[[ Data for analysis, beginning ]]

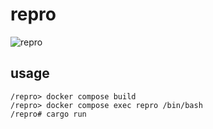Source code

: # repro
![repro](https://github.com/weareskyrabbit/repro/actions/workflows/repro.yml/badge.svg)
## usage
```
/repro> docker compose build
/repro> docker compose exec repro /bin/bash
/repro# cargo run
```
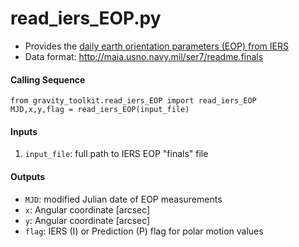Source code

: read_iers_EOP.py
================

 - Provides the [daily earth orientation parameters (EOP) from IERS](http://www.usno.navy.mil/USNO/earth-orientation/eo-products/weekly)  
 - Data format: http://maia.usno.navy.mil/ser7/readme.finals  

#### Calling Sequence
```
from gravity_toolkit.read_iers_EOP import read_iers_EOP
MJD,x,y,flag = read_iers_EOP(input_file)
```

#### Inputs
 1. `input_file`:  full path to IERS EOP "finals" file

#### Outputs
 - `MJD`: modified Julian date of EOP measurements
 - `x`: Angular coordinate [arcsec]
 - `y`: Angular coordinate [arcsec]
 - `flag`: IERS (I) or Prediction (P) flag for polar motion values
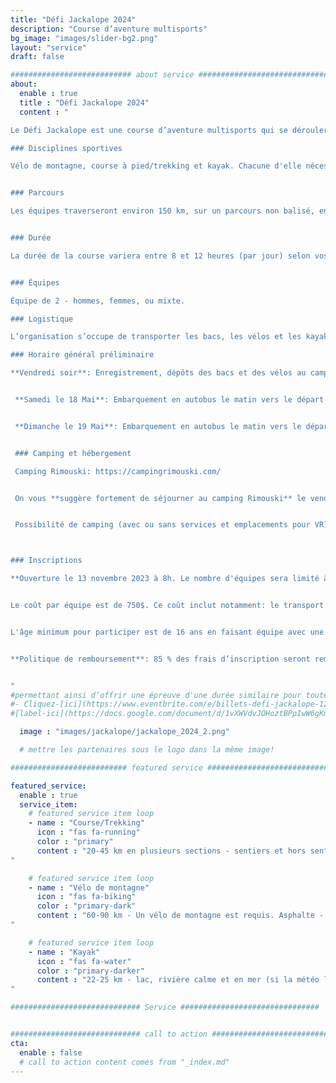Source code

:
 ```yaml
---
title: "Défi Jackalope 2024"
description: "Course d’aventure multisports"
bg_image: "images/slider-bg2.png"
layout: "service"
draft: false

########################### about service #############################
about:
  enable : true
  title : "Défi Jackalope 2024"
  content : "

Le Défi Jackalope est une course d’aventure multisports qui se déroulera sur 2 jours (par étapes) le 18 et 19 Mai 2024. Cet événement souhaite offrir une aventure sportive et humaine mémorable aux équipes, tout en leur faisant découvrir la beauté et les attraits du Bas-Saint-Laurent. Cette course s'insère dans la série mondiale des courses d'aventure: https://www.arworldseries.com/races/jackalope-canada.

### Disciplines sportives

Vélo de montagne, course à pied/trekking et kayak. Chacune d'elle nécessite de la navigation à la carte et à la boussole. Les distances indiquées ci-bas sont susceptibles de varier légèrement du parcours final. Cette course est une épreuve d'endurance exigeante. Bien qu'elle n'est pas réservée aux athlètes, vous devez avoir une expérience dans toutes les disciplines touchées par la course.


### Parcours

Les équipes traverseront environ 150 km, sur un parcours non balisé, en s’orientant avec cartes et boussole. Le parcours est conçu pour mettre au défi les équipes expérimentées, tout en offrant aux nouvelles équipes l'occasion de vivre un format de course plus long. Ainsi, plusieurs points de contrôle seront optionnels afin que chaque équipe puisse choisir un niveau de difficulté correspondant à ses objectifs. Nous nous attendons à ce qu’une minorité des équipes récolte l’ensemble des points de contrôle. Le parcours demeurera secret jusqu’à la journée avant la course.


### Durée

La durée de la course variera entre 8 et 12 heures (par jour) selon vos choix de routes, vos choix de points de contrôle et votre vitesse. Il y aura des barrières horaires à différentes étapes du parcours.


### Équipes

Équipe de 2 - hommes, femmes, ou mixte.

### Logistique

L’organisation s’occupe de transporter les bacs, les vélos et les kayaks si requis. Il n’y aura pas de ravitaillement sur le parcours, mais les équipes auront accès à des bacs lors de certaines transitions entre les épreuves. Le kayak est fournit avec votre inscription et le modèle sera le suivant: https://www.rtmkayaks.com/optimo-evo-confort/

### Horaire général préliminaire

**Vendredi soir**: Enregistrement, dépôts des bacs et des vélos au camping Rimouski.


 **Samedi le 18 Mai**: Embarquement en autobus le matin vers le départ (le lieu vous sera communiqué lors de l'enregistrement). Vous terminerez la course à votre voiture. Gestion de vos bacs et vélos au camping de Rimouski.


 **Dimanche le 19 Mai**: Embarquement en autobus le matin vers le départ (le lieu vous sera communiqué lors de l'enregistrement). La fermeture du parcours et la remise des prix auront lieu en fin de journée.


 ### Camping et hébergement

 Camping Rimouski: https://campingrimouski.com/


 On vous **suggère fortement de séjourner au camping Rimouski** le vendredi et le samedi soir. L'enregistrement et la manipulation des bacs de transition et des vélos se fera sur place. Ne tardez pas à réserver si vous désirez un type d'hébergement particulier.


 Possibilité de camping (avec ou sans services et emplacements pour VR), motel et prêts-à-camper. Réservez directement avec le camping et mentionnez votre appartenance au défi Jackalope pour bénéficier d'un rabais.



### Inscriptions

**Ouverture le 13 novembre 2023 à 8h. Le nombre d'équipes sera limité à 40.**


Le coût par équipe est de 750$. Ce coût inclut notamment: le transport de vos bacs, des vélos et du kayak, la location d'un kayak, le prêt d'un dispositif de suivi satellitaire, la conception du parcours et des cartes et les repas d'après-course. Notez qu'une combinaison isothermique (sans manches acceptées) sera obligatoire pour une section de kayak. Il est possible d'en louer lors de l'inscription.


L'âge minimum pour participer est de 16 ans en faisant équipe avec une personne adulte. Cela nécessite l'approbation par la direction de course. Communiquez avec nous au préalable afin d'en discuter.


**Politique de remboursement**: 85 % des frais d’inscription seront remboursés jusqu’au 1 février 2024. Entre le 2 février et le 1 avril 2024, 50 % des frais d’inscription seront remboursés. Entre le 2 avril et le 1 mai 2023, 25% des frais d’inscription seront remboursés. Entre le 2 mai 2023 et le jour de la course, aucun remboursement sera émis. Jusqu’au 2 mai, les équipes ont la possibilité de transférer leur inscription après en avoir informé le comité organisateur. Dans tous les cas, des frais de transaction seront à la charge des équipes.


"
#permettant ainsi d’offrir une épreuve d'une durée similaire pour toutes les équipes.
#- Cliquez-[ici](https://www.eventbrite.com/e/billets-defi-jackalope-12h-2022-245827264967)!
#[label-ici](https://docs.google.com/document/d/1vXWVdvJOHoztBPpIwW6gKmgLnIvYCMgz/edit?usp=sharing&ouid=101057629570461989254&rtpof=true&sd=true)

  image : "images/jackalope/jackalope_2024_2.png"

  # mettre les partenaires sous le logo dans la même image!

########################## featured service ############################

featured_service:
  enable : true
  service_item:
    # featured service item loop
    - name : "Course/Trekking"
      icon : "fas fa-running"
      color : "primary"
      content : "20-45 km en plusieurs sections - sentiers et hors sentiers, rivages, traverse de cours d'eau et de marais.
"

    # featured service item loop
    - name : "Vélo de montagne"
      icon : "fas fa-biking"
      color : "primary-dark"
      content : "60-90 km - Un vélo de montagne est requis. Asphalte - Chemins de terre – Single track - Chemins forestiers – Sentiers de VTT.
"

    # featured service item loop
    - name : "Kayak"
      icon : "fas fa-water"
      color : "primary-darker"
      content : "22-25 km - lac, rivière calme et en mer (si la météo le permet).
"

############################# Service ###############################


############################# call to action #################################
cta:
  enable : false
  # call to action content comes from "_index.md"
---
```

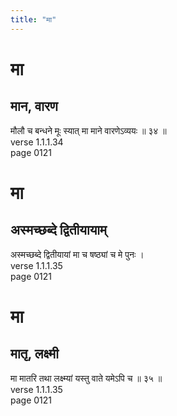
 ```yaml
---
title: "मा"
---
```


# मा
## मान, वारण
मौलौ च बन्धने मूः स्यात् मा माने वारणेऽव्ययः ॥ ३४ ॥<BR>verse 1.1.1.34<BR>page 0121

# मा
## अस्मच्छब्दे द्वितीयायाम्
अस्मच्छब्दे द्वितीयायां मा च षष्ठ्यां च मे पुनः ।<BR>verse 1.1.1.35<BR>page 0121

# मा
## मातृ, लक्ष्मी
मा मातरि तथा लक्ष्म्यां यस्तु वाते यमेऽपि च ॥ ३५ ॥<BR>verse 1.1.1.35<BR>page 0121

[[ Data for analysis, end ]]

_What you have to do_: The answer must consist of every line from the entries that holds the string "docker".

_Solution to this problem_:
/repro> docker compose build
/repro> docker compose exec repro /bin/bash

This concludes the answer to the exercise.